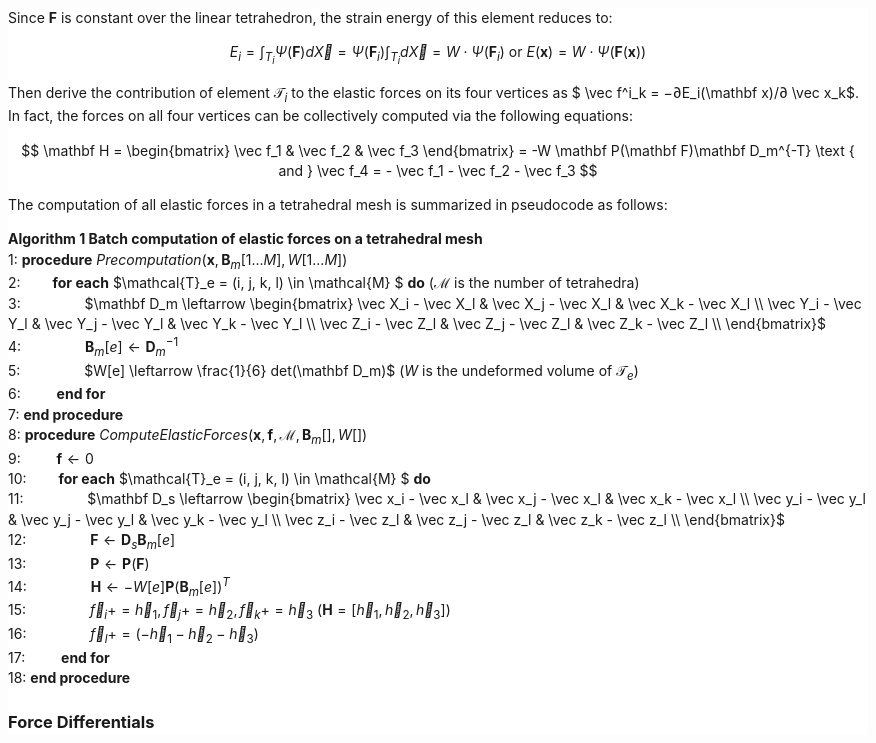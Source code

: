 Since $\mathbf F$ is constant over the linear tetrahedron, the strain energy of this element reduces to:

$$
E_i = \int_{T_i}\Psi(\mathbf F)d\vec X = \Psi(\mathbf F_i)\int_{T_i}d \vec X = W \cdot \Psi(\mathbf F_i) \text{ or } E(\mathbf x) = W \cdot \Psi(\mathbf F(\mathbf x))
$$

Then derive the contribution of element $\mathcal{T}_i$ to the elastic forces on its four vertices as $ \vec f^i_k = −∂E_i(\mathbf x)/∂ \vec x_k$. In fact, the forces on all four vertices can be collectively computed via the following equations:

$$
\mathbf H = \begin{bmatrix}
\vec f_1 & \vec f_2 & \vec f_3
\end{bmatrix} = -W \mathbf P(\mathbf F)\mathbf D_m^{-T} \text { and } \vec f_4 = - \vec f_1 - \vec f_2 - \vec f_3
$$

The computation of all elastic forces in a tetrahedral mesh is summarized in pseudocode as follows:

**Algorithm 1 Batch computation of elastic forces on a tetrahedral mesh**  
1: **procedure** $Precomputation(\mathbf x, \mathbf B_m[1 . . . M ], W [1 . . . M ])$  
2: &emsp;&emsp;**for each** $\mathcal{T}_e = (i, j, k, l) \in \mathcal{M} $ **do** ($\mathcal{M}$ is the number of tetrahedra)  
3: &emsp;&emsp;&emsp;&emsp; $\mathbf D_m \leftarrow \begin{bmatrix} 
\vec X_i - \vec X_l & \vec X_j - \vec X_l & \vec X_k - \vec X_l \\
\vec Y_i - \vec Y_l & \vec Y_j - \vec Y_l & \vec Y_k - \vec Y_l \\
\vec Z_i - \vec Z_l & \vec Z_j - \vec Z_l & \vec Z_k - \vec Z_l \\
\end{bmatrix}$  
4: &emsp;&emsp;&emsp;&emsp; $\mathbf B_m[e] \leftarrow \mathbf D_m ^{-1}$  
5: &emsp;&emsp;&emsp;&emsp; $W[e] \leftarrow \frac{1}{6} det(\mathbf D_m)$ ($W$ is the undeformed volume of $\mathcal{T}_e$)  
6: &emsp;&emsp; **end for**  
7: **end procedure**  
8: **procedure** $ComputeElasticForces(\mathbf x, \mathbf f , \mathcal M, \mathbf B_m[], W [])$  
9: &emsp;&emsp; $\mathbf f \leftarrow 0$  
10: &emsp;&emsp;**for each** $\mathcal{T}_e = (i, j, k, l) \in \mathcal{M} $ **do**    
11: &emsp;&emsp;&emsp;&emsp; $\mathbf D_s \leftarrow \begin{bmatrix} 
\vec x_i - \vec x_l & \vec x_j - \vec x_l & \vec x_k - \vec x_l \\
\vec y_i - \vec y_l & \vec y_j - \vec y_l & \vec y_k - \vec y_l \\
\vec z_i - \vec z_l & \vec z_j - \vec z_l & \vec z_k - \vec z_l \\
\end{bmatrix}$  
12: &emsp;&emsp;&emsp;&emsp; $\mathbf F \leftarrow \mathbf D_s \mathbf B_m[e]$  
13: &emsp;&emsp;&emsp;&emsp; $\mathbf P \leftarrow \mathbf P(\mathbf F)$  
14: &emsp;&emsp;&emsp;&emsp; $\mathbf H \leftarrow -W[e]\mathbf P(\mathbf B_m[e])^T$  
15: &emsp;&emsp;&emsp;&emsp; $\vec f_i += \vec h_1, \vec f_j += \vec h_2, \vec f_k += \vec h_3$ ($\mathbf H = [\vec h_1, \vec h_2, \vec h_3]$)  
16: &emsp;&emsp;&emsp;&emsp; $\vec f_l += (-\vec h_1-\vec h_2-\vec h_3)$  
17: &emsp;&emsp; **end for**  
18: **end procedure**

### Force Differentials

* [To do] Look through the records above and please copy every line in which the string "bmatrix" occurs.

* [Exercise solution]
\mathbf H = \begin{bmatrix}
\end{bmatrix} = -W \mathbf P(\mathbf F)\mathbf D_m^{-T} \text { and } \vec f_4 = - \vec f_1 - \vec f_2 - \vec f_3
3: &emsp;&emsp;&emsp;&emsp; $\mathbf D_m \leftarrow \begin{bmatrix} 
\end{bmatrix}$  
11: &emsp;&emsp;&emsp;&emsp; $\mathbf D_s \leftarrow \begin{bmatrix} 
\end{bmatrix}$  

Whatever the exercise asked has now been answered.